*WORK REQUEST*:
Every picture stays out; everything else in the listing below is to be returned exactly.
* * * * * * *
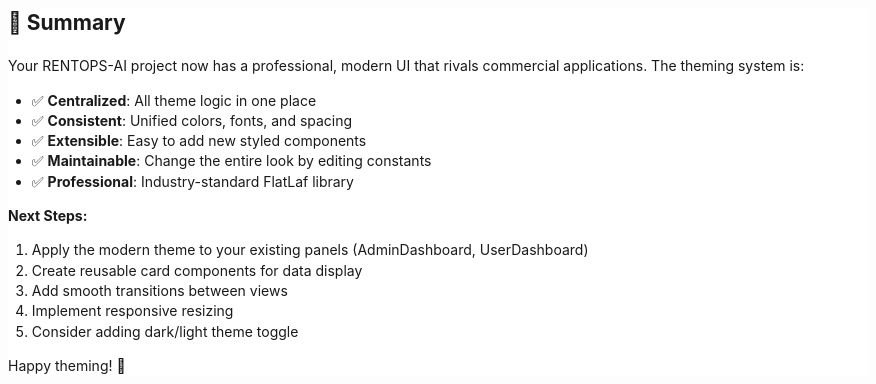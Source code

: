 
## 📝 Summary

Your RENTOPS-AI project now has a professional, modern UI that rivals commercial applications. The theming system is:

- ✅ **Centralized**: All theme logic in one place
- ✅ **Consistent**: Unified colors, fonts, and spacing
- ✅ **Extensible**: Easy to add new styled components
- ✅ **Maintainable**: Change the entire look by editing constants
- ✅ **Professional**: Industry-standard FlatLaf library

**Next Steps:**
1. Apply the modern theme to your existing panels (AdminDashboard, UserDashboard)
2. Create reusable card components for data display
3. Add smooth transitions between views
4. Implement responsive resizing
5. Consider adding dark/light theme toggle

Happy theming! 🎨
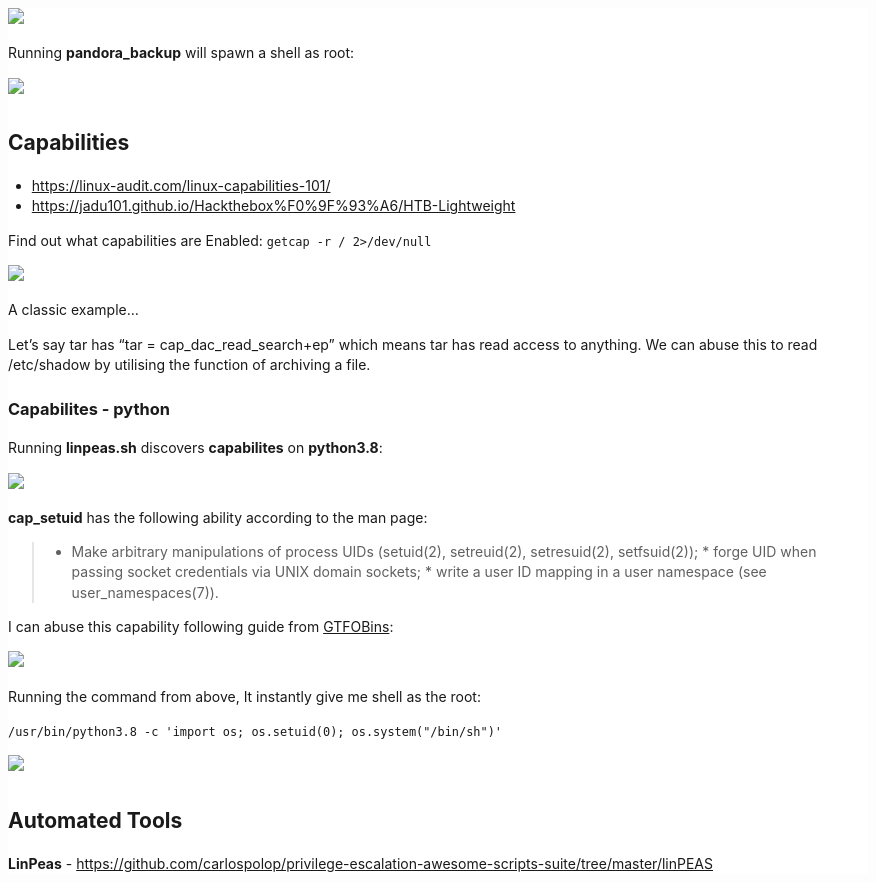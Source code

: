 ![](https://i.imgur.com/AIpHMhO.png)


Running **pandora_backup** will spawn a shell as root:

![](https://i.imgur.com/l0W0Cr0.png)



## Capabilities

- https://linux-audit.com/linux-capabilities-101/
- https://jadu101.github.io/Hackthebox%F0%9F%93%A6/HTB-Lightweight

Find out what capabilities are Enabled: `getcap -r / 2>/dev/null`

![](https://i.imgur.com/SlwkawP.png)

A classic example…

Let’s say tar has “tar = cap_dac_read_search+ep” which means tar has read access to anything. We can abuse this to read /etc/shadow by utilising the function of archiving a file.


### Capabilites - python


Running **linpeas.sh** discovers **capabilites** on **python3.8**:


![](https://i.imgur.com/vL4vE6P.png)

**cap_setuid** has the following ability according to the man page:

> * Make arbitrary manipulations of process UIDs (setuid(2), setreuid(2), setresuid(2), setfsuid(2)); * forge UID when passing socket credentials via UNIX domain sockets; * write a user ID mapping in a user namespace (see user_namespaces(7)).


I can abuse this capability following guide from [GTFOBins](https://gtfobins.github.io/gtfobins/python/): 

![](https://i.imgur.com/LlCkMFT.png)


Running the command from above, It instantly give me shell as the root:

`/usr/bin/python3.8 -c 'import os; os.setuid(0); os.system("/bin/sh")'`

![](https://i.imgur.com/GgiF1oF.png)

## Automated Tools

  

**LinPeas** - https://github.com/carlospolop/privilege-escalation-awesome-scripts-suite/tree/master/linPEAS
* * * * * * *
*ANSWER SPACE*:
Source code

: 
## 📝 Summary

Your RENTOPS-AI project now has a professional, modern UI that rivals commercial applications. The theming system is:

- ✅ **Centralized**: All theme logic in one place
- ✅ **Consistent**: Unified colors, fonts, and spacing
- ✅ **Extensible**: Easy to add new styled components
- ✅ **Maintainable**: Change the entire look by editing constants
- ✅ **Professional**: Industry-standard FlatLaf library

**Next Steps:**
1. Apply the modern theme to your existing panels (AdminDashboard, UserDashboard)
2. Create reusable card components for data display
3. Add smooth transitions between views
4. Implement responsive resizing
5. Consider adding dark/light theme toggle

Happy theming! 🎨
Source code

: ![](https://i.imgur.com/AIpHMhO.png)


Running **pandora_backup** will spawn a shell as root:

![](https://i.imgur.com/l0W0Cr0.png)



## Capabilities

- https://linux-audit.com/linux-capabilities-101/
- https://jadu101.github.io/Hackthebox%F0%9F%93%A6/HTB-Lightweight

Find out what capabilities are Enabled: `getcap -r / 2>/dev/null`

![](https://i.imgur.com/SlwkawP.png)

A classic example…

Let’s say tar has “tar = cap_dac_read_search+ep” which means tar has read access to anything. We can abuse this to read /etc/shadow by utilising the function of archiving a file.


### Capabilites - python


Running **linpeas.sh** discovers **capabilites** on **python3.8**:


![](https://i.imgur.com/vL4vE6P.png)

**cap_setuid** has the following ability according to the man page:

> * Make arbitrary manipulations of process UIDs (setuid(2), setreuid(2), setresuid(2), setfsuid(2)); * forge UID when passing socket credentials via UNIX domain sockets; * write a user ID mapping in a user namespace (see user_namespaces(7)).


I can abuse this capability following guide from [GTFOBins](https://gtfobins.github.io/gtfobins/python/): 

![](https://i.imgur.com/LlCkMFT.png)


Running the command from above, It instantly give me shell as the root:

`/usr/bin/python3.8 -c 'import os; os.setuid(0); os.system("/bin/sh")'`

![](https://i.imgur.com/GgiF1oF.png)

## Automated Tools

  

**LinPeas** - https://github.com/carlospolop/privilege-escalation-awesome-scripts-suite/tree/master/linPEAS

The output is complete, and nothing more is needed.